_Exercise prompt_
For every line in the records below that holds "each", make a copy.

(Beginning of Dataset excerpts)

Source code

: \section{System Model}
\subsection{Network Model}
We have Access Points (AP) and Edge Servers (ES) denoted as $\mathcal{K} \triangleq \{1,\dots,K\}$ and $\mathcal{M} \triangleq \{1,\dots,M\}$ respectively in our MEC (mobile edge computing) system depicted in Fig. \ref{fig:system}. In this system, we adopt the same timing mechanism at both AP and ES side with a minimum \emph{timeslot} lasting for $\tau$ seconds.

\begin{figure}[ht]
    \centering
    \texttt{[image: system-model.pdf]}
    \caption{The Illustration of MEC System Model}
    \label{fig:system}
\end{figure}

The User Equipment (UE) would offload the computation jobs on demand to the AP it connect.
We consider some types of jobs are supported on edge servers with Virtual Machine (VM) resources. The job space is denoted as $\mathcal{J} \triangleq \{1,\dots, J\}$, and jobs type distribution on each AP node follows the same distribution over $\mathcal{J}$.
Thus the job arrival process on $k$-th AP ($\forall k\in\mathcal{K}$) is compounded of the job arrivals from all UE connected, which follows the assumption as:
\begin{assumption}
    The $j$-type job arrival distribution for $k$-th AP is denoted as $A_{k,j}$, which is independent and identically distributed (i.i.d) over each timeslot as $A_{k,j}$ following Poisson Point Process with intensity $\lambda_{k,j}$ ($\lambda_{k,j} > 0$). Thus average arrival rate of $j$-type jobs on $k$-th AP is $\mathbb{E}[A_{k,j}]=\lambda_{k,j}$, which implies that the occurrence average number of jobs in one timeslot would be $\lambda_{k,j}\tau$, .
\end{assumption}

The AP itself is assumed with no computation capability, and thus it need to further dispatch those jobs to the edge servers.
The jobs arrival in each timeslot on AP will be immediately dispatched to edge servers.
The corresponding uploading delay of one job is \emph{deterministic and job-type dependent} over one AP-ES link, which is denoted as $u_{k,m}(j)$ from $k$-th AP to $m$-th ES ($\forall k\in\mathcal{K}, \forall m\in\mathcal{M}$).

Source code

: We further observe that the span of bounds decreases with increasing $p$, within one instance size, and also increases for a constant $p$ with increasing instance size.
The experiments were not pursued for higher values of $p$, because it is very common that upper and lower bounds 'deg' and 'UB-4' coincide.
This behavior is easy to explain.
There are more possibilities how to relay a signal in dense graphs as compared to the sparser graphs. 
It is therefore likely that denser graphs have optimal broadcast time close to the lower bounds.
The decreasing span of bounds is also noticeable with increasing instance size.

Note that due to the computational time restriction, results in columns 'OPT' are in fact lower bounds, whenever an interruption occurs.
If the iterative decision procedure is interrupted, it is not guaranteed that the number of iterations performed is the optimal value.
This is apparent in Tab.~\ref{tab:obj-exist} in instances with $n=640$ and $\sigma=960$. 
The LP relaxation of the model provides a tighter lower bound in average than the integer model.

(End of Dataset excerpts)

_Output for this exercise_
We consider some types of jobs are supported on edge servers with Virtual Machine (VM) resources. The job space is denoted as $\mathcal{J} \triangleq \{1,\dots, J\}$, and jobs type distribution on each AP node follows the same distribution over $\mathcal{J}$.
    The $j$-type job arrival distribution for $k$-th AP is denoted as $A_{k,j}$, which is independent and identically distributed (i.i.d) over each timeslot as $A_{k,j}$ following Poisson Point Process with intensity $\lambda_{k,j}$ ($\lambda_{k,j} > 0$). Thus average arrival rate of $j$-type jobs on $k$-th AP is $\mathbb{E}[A_{k,j}]=\lambda_{k,j}$, which implies that the occurrence average number of jobs in one timeslot would be $\lambda_{k,j}\tau$, .
The jobs arrival in each timeslot on AP will be immediately dispatched to edge servers.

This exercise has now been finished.